I have developed two collate functions to read in data from h5py files (I tried to create some synthetic data for a MWE here but it is not going to plan).
The difference between the two in processing my data is about 10x — a very large increase and I am unsure as to why and I am curious for insights for my future collate functions.
def slow(batch):
'''
This function retrieves the data emitted from the H5 torch data set.
It alters the emitted dimensions from the dataloader
from: [batch_sz, layers, tokens, features], to:
[layers, batch_sz, tokens, features]
'''
embeddings = []
start_ids = []
end_ids = []
idxs = []
for i in range(len(batch)):
embeddings.append(batch[i]['embeddings'])
start_ids.append(batch[i]['start_ids'])
end_ids.append(batch[i]['end_ids'])
idxs.append(batch[i]['idx'])
# package data; # swap to expected [layers, batch_sz, tokens, features]

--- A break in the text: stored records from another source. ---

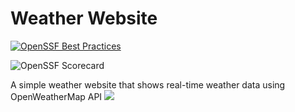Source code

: # Weather Website
[![OpenSSF Best Practices](https://www.bestpractices.dev/projects/10291/badge)](https://www.bestpractices.dev/projects/10291)

![OpenSSF Scorecard](https://api.securityscorecards.dev/projects/github.com/Daviel03/Weather_Website/badge)

A simple weather website that shows real-time weather data using OpenWeatherMap API
<a href="https://www.bestpractices.dev/projects/10291"><img src="https://www.bestpractices.dev/projects/10291/badge"></a>

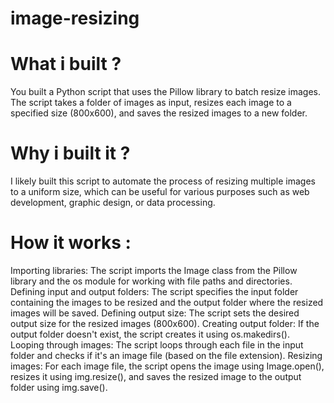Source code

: # image-resizing
# What i built ?
You built a Python script that uses the Pillow library to batch resize images. The script takes a folder of images as input, resizes each image to a specified size (800x600), and saves the resized images to a new folder.

# Why i built it ?
I likely built this script to automate the process of resizing multiple images to a uniform size, which can be useful for various purposes such as web development, graphic design, or data processing.

# How it works :
Importing libraries: The script imports the Image class from the Pillow library and the os module for working with file paths and directories.
Defining input and output folders: The script specifies the input folder containing the images to be resized and the output folder where the resized images will be saved.
Defining output size: The script sets the desired output size for the resized images (800x600).
Creating output folder: If the output folder doesn't exist, the script creates it using os.makedirs().
Looping through images: The script loops through each file in the input folder and checks if it's an image file (based on the file extension).
Resizing images: For each image file, the script opens the image using Image.open(), resizes it using img.resize(), and saves the resized image to the output folder using img.save().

sample = {'embeddings': torch.as_tensor(embeddings).permute(1, 0, 2, 3),
'start_ids': torch.as_tensor(start_ids),
'end_ids': torch.as_tensor(end_ids),
'idx': torch.as_tensor(idxs)}
return sample
I thought the one below, with more loops, would be slower, but it is far from the case.
def fast(batch):
''' This function alters the emitted dimensions from the dataloader
from: [batch_sz, layers, tokens, features]
to: [layers, batch_sz, tokens, features] for the embeddings
'''
# turn data to tensors
embeddings = torch.stack([torch.as_tensor(item['embeddings']) for item in batch])

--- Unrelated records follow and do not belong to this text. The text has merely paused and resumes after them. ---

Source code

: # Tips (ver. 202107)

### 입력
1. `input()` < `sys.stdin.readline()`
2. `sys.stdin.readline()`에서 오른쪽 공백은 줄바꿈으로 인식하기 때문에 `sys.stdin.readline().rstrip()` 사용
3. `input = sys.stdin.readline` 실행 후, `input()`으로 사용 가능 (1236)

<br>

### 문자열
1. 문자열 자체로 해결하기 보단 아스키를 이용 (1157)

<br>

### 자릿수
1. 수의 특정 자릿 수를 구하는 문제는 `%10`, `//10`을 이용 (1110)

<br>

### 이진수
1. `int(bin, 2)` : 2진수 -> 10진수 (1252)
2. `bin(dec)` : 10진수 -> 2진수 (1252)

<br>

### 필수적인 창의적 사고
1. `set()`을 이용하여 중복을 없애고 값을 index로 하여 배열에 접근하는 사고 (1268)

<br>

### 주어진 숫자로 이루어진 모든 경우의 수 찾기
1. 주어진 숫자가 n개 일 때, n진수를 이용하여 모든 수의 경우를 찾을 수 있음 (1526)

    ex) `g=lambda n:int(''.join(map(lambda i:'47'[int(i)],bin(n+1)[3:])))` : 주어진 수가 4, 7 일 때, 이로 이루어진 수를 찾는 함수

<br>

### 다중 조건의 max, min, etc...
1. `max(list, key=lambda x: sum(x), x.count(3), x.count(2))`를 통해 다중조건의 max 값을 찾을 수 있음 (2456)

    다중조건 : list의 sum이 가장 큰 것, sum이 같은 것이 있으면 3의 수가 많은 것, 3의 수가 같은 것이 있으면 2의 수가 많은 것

# swap to expected [layers, batch_sz, tokens, features]
embeddings = embeddings.permute(1, 0, 2, 3)
# get start ids
start_ids = torch.stack([torch.as_tensor(item['start_ids']) for item in batch])
# get end ids
end_ids = torch.stack([torch.as_tensor(item['end_ids']) for item in batch])
# get idxs
idxs = torch.stack([torch.as_tensor(item['idx']) for item in batch])
# repackage
sample = {'embeddings': embeddings,
'start_ids': start_ids,
'end_ids': end_ids}
return sample
Edit: I tried swapping to this: It still is about 10x slower compared to ‘fast’.
def slow(batch):
'''
This function retrieves the data emitted from the H5 torch data set.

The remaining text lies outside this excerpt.